Sinai Center for Thrombosis Research, Cardiac Catheterization Laboratory, Sinai Hospital of Baltimore, Baltimore, Maryland 21215, USA.
J Am Coll Cardiol. 2010 Jul 6;56(2):112-6. doi: 10.1016/j.jacc.2010.04.008. Epub 2010 May 13.

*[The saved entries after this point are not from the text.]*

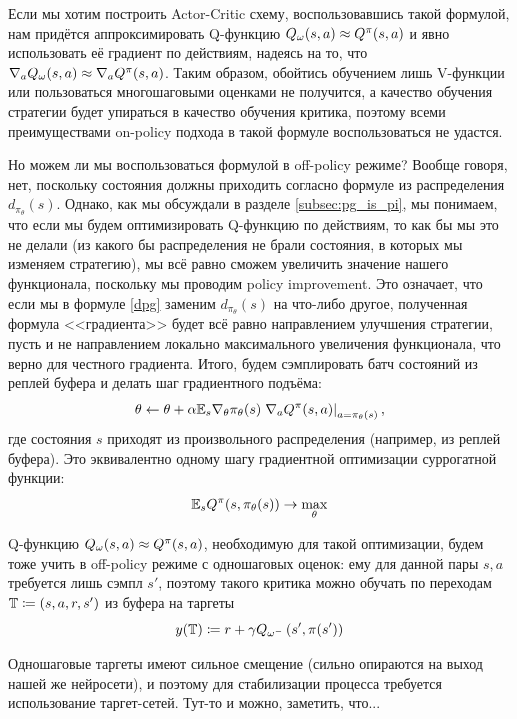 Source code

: Если мы хотим построить Actor-Critic схему, воспользовавшись такой формулой, нам придётся аппроксимировать Q-функцию $Q_\omega(s, a) \HM \approx Q^\pi(s, a)$ и явно использовать её градиент по действиям, надеясь на то, что $\nabla_a Q_\omega(s, a) \HM\approx \nabla_a Q^\pi(s, a)$. Таким образом, обойтись обучением лишь V-функции или пользоваться многошаговыми оценками не получится, а качество обучения стратегии будет упираться в качество обучения критика, поэтому всеми преимуществами on-policy подхода в такой формуле воспользоваться не удастся.

Но можем ли мы воспользоваться формулой в off-policy режиме? Вообще говоря, нет, поскольку состояния должны приходить согласно формуле из распределения $d_{\pi_\theta}(s)$. Однако, как мы обсуждали в разделе \ref{subsec:pg_is_pi}, мы понимаем, что если мы будем оптимизировать Q-функцию по действиям, то как бы мы это не делали (из какого бы распределения не брали состояния, в которых мы изменяем стратегию), мы всё равно сможем увеличить значение нашего функционала, поскольку мы проводим policy improvement. Это означает, что если мы в формуле \eqref{dpg} заменим $d_{\pi_\theta}(s)$ на что-либо другое, полученная формула <<градиента>> будет всё равно направлением улучшения стратегии, пусть и не направлением локально максимального увеличения функционала, что верно для честного градиента. Итого, будем сэмплировать батч состояний из реплей буфера и делать шаг градиентного подъёма: 
$$\theta \leftarrow \theta + \alpha \mathbb{E}_{s} \nabla_\theta \pi_\theta(s) \left. \nabla_a Q^{\pi}(s, a) \right|_{a = \pi_\theta(s)},$$
где состояния $s$ приходят из произвольного распределения (например, из реплей буфера). Это эквивалентно одному шагу градиентной оптимизации суррогатной функции:
\begin{equation}\label{ddpg_actor}
\mathbb{E}_s Q^{\pi}(s, \pi_{\theta}(s)) \to \max_{\theta}
\end{equation}

Q-функцию $Q_\omega(s, a) \HM \approx Q^\pi(s, a)$, необходимую для такой оптимизации, будем тоже учить в off-policy режиме с одношаговых оценок: ему для данной пары $s,a$ требуется лишь сэмпл $s'$, поэтому такого критика можно обучать по переходам $\mathbb{T} \coloneqq (s, a, r, s')$ из буфера на таргеты
$$y(\mathbb{T}) \coloneqq r + \gamma Q_{\omega^{-}}\left( s', \pi(s') \right)$$

Одношаговые таргеты имеют сильное смещение (сильно опираются на выход нашей же нейросети), и поэтому для стабилизации процесса требуется использование таргет-сетей. Тут-то и можно, заметить, что...

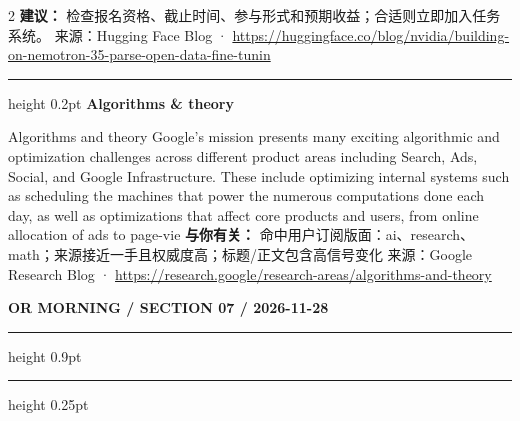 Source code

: \documentclass[10.5pt]{ctexart}
\begin{document}
\begin{multicols}{2}
\textbf{建议：} 检查报名资格、截止时间、参与形式和预期收益；合适则立即加入任务系统。
{\footnotesize\color{ormuted} 来源：Hugging Face Blog · \url{https://huggingface.co/blog/nvidia/building-on-nemotron-35-parse-open-data-fine-tunin}}
\vspace{2mm}
\hrule height 0.2pt
\vspace{2mm}
{\large\bfseries Algorithms \& theory}\par
Algorithms and theory Google’s mission presents many exciting algorithmic and optimization challenges across different product areas including Search, Ads, Social, and Google Infrastructure. These include optimizing internal systems such as scheduling the machines that power the numerous computations done each day, as well as optimizations that affect core products and users, from online allocation of ads to page-vie
\textbf{与你有关：} 命中用户订阅版面：ai、research、math；来源接近一手且权威度高；标题/正文包含高信号变化
{\footnotesize\color{ormuted} 来源：Google Research Blog · \url{https://research.google/research-areas/algorithms-and-theory}}
\end{multicols}
\newpage
{\small\bfseries OR MORNING / SECTION 07 / 2026-11-28}
\vspace{2mm}
\hrule height 0.9pt
\vspace{1.5mm}
\hrule height 0.25pt
\vspace{4mm}
\end{document}
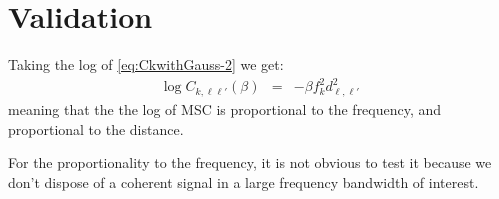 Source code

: \documentclass[a4paper, 12pt]{report}
\begin{document}
 \section{Validation}
Taking the log of \eqref{eq:CkwithGauss-2} we get:
\begin{eqnarray}
 \label{eq:logCkwithcauchy}
 \log C_{k,\ell\ell'} (\beta)&=& -\beta f_k^2 d_{\ell,\ell'}^2
\end{eqnarray}
meaning that the the log of MSC is proportional to the frequency, and proportional to the distance. 

For the proportionality to the frequency, it is not obvious to test it because we don't dispose of a coherent signal in a large frequency bandwidth of interest. 


\end{document}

The loss-of-function hepatic cytochrome P450 (CYP) 2C192 allele has been associated with reduced clopidogrel active metabolite generation and higher ex vivo platelet reactivity to adenosine diphosphate. Independently, in post hoc analyses, CYP2C192 has been associated with worse clinical outcomes during clopidogrel therapy. The controversy surrounding the diminished effectiveness of clopidogrel in poor metabolizers, those having 2 loss-of-function alleles, has been recently highlighted in the "boxed warning" issued by the U.S. Food and Drug Administration. However, much of the variation in clopidogrel response is not explained by the CYP2C192 allele (the most frequent loss-of-function allele), and other factors, both genetic and nongenetic, are likely to be important contributors. High on-treatment platelet reactivity to adenosine diphosphate during clopidogrel therapy is a well-documented predictor of recurrent ischemic events in the percutaneous coronary intervention population. While platelet function is dynamic in individual patients because of the influence of variable external factors, the influence of the CYP2C192 allele is intrinsically constant. Thus, it may be reasonable to consider both genotyping and platelet function measurement to assess ischemic risk and to guide antiplatelet therapy. Prospective clinical trials to test new algorithms for optimal personalized antiplatelet therapy are needed to provide the evidence base required for the routine adoption of genotyping into clinical practice.
失活的肝细胞色素 P450(CYP)2C192 等位基因与氯吡格雷活性代谢物生成减少和体外对二磷酸腺苷诱导的血小板反应性升高有关。此外,在事后分析中,CYP2C192 与氯吡格雷治疗期间的临床结局恶化有关。美国食品和药物管理局(FDA)发布的“盒装警告”最近强调了在代谢不良者(即有 2 个失活等位基因的人群)中氯吡格雷效果减弱的争议。然而,氯吡格雷反应的大部分变异不能用 CYP2C192 等位基因(最常见的失活等位基因)来解释,其他遗传和非遗传因素可能也是重要的贡献因素。氯吡格雷治疗期间对二磷酸腺苷的高反应性血小板是经皮冠状动脉介入治疗人群中复发性缺血事件的一个有充分记录的预测因素。虽然由于可变外部因素的影响,个体患者的血小板功能是动态的,但 CYP2C192 等位基因的影响是内在不变的。因此,考虑基因分型和血小板功能测量来评估缺血风险并指导抗血小板治疗可能是合理的。需要进行前瞻性临床试验来测试新的个体化抗血小板治疗最佳算法,为将基因分型常规应用于临床实践提供所需的证据基础。